» **YOUR INSTRUCTIONS**
Copy out every line of the records where the string "compare" occurs.

━━ DATA SHOWN

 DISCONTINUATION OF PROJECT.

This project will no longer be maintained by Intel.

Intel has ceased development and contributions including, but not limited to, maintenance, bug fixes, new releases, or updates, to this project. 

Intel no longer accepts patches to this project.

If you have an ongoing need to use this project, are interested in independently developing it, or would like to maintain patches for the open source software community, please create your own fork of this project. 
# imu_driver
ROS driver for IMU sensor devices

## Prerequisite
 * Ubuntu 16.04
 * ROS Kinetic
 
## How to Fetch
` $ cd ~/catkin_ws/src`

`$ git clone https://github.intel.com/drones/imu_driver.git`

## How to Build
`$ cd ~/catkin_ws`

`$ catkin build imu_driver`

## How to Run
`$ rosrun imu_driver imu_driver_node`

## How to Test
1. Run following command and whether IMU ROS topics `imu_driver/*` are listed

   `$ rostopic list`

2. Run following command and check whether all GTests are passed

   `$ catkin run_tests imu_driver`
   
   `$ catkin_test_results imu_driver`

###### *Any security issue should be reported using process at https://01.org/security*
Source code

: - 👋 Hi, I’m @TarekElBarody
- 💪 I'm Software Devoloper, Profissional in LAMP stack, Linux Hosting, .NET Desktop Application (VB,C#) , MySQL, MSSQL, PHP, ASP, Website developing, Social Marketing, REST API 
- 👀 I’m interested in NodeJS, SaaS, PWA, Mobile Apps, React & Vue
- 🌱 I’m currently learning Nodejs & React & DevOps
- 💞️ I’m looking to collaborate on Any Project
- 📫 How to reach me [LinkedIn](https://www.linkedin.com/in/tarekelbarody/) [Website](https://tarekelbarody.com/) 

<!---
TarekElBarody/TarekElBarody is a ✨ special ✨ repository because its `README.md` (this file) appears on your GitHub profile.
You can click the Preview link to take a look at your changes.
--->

━━━━
━━ DATA SHOWN

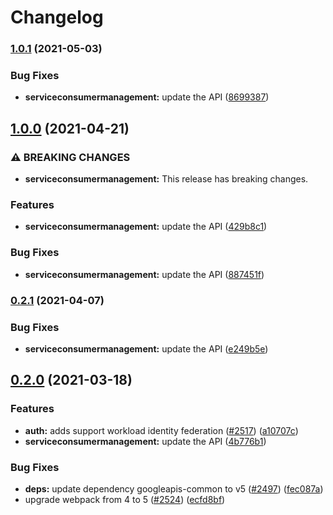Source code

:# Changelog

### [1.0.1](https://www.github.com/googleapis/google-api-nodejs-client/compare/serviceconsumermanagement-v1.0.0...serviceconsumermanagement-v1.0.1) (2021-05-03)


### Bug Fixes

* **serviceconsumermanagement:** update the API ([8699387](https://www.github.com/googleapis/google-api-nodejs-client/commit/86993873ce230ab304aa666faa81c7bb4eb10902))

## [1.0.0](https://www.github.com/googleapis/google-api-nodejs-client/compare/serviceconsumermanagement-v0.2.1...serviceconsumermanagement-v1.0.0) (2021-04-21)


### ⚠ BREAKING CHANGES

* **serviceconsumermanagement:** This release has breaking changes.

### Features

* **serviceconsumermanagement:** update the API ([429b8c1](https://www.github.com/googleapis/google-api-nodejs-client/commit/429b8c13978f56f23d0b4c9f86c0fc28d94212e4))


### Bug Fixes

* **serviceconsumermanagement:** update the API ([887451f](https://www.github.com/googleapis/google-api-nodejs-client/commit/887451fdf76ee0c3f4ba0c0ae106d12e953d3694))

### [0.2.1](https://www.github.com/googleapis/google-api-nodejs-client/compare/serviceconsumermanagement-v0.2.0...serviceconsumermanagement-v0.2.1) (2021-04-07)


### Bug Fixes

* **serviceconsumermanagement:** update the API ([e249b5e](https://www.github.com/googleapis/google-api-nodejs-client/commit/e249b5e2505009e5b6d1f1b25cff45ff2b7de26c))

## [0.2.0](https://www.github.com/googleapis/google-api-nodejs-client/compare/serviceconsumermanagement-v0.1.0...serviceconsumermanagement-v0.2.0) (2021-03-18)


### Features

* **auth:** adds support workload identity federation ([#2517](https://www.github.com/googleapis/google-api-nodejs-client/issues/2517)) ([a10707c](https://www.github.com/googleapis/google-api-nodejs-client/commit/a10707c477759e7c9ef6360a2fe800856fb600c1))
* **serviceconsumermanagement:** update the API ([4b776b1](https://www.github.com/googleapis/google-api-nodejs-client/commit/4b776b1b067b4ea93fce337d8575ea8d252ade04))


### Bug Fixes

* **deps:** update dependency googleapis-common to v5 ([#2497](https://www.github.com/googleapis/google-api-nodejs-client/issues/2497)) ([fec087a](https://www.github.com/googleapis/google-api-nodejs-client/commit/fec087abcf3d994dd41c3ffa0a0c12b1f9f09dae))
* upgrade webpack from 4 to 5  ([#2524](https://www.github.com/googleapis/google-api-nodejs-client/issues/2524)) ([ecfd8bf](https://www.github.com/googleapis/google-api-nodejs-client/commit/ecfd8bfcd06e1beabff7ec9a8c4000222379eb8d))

━━━━

» **TASK SOLUTION**
### [1.0.1](https://www.github.com/googleapis/google-api-nodejs-client/compare/serviceconsumermanagement-v1.0.0...serviceconsumermanagement-v1.0.1) (2021-05-03)
## [1.0.0](https://www.github.com/googleapis/google-api-nodejs-client/compare/serviceconsumermanagement-v0.2.1...serviceconsumermanagement-v1.0.0) (2021-04-21)
### [0.2.1](https://www.github.com/googleapis/google-api-nodejs-client/compare/serviceconsumermanagement-v0.2.0...serviceconsumermanagement-v0.2.1) (2021-04-07)
## [0.2.0](https://www.github.com/googleapis/google-api-nodejs-client/compare/serviceconsumermanagement-v0.1.0...serviceconsumermanagement-v0.2.0) (2021-03-18)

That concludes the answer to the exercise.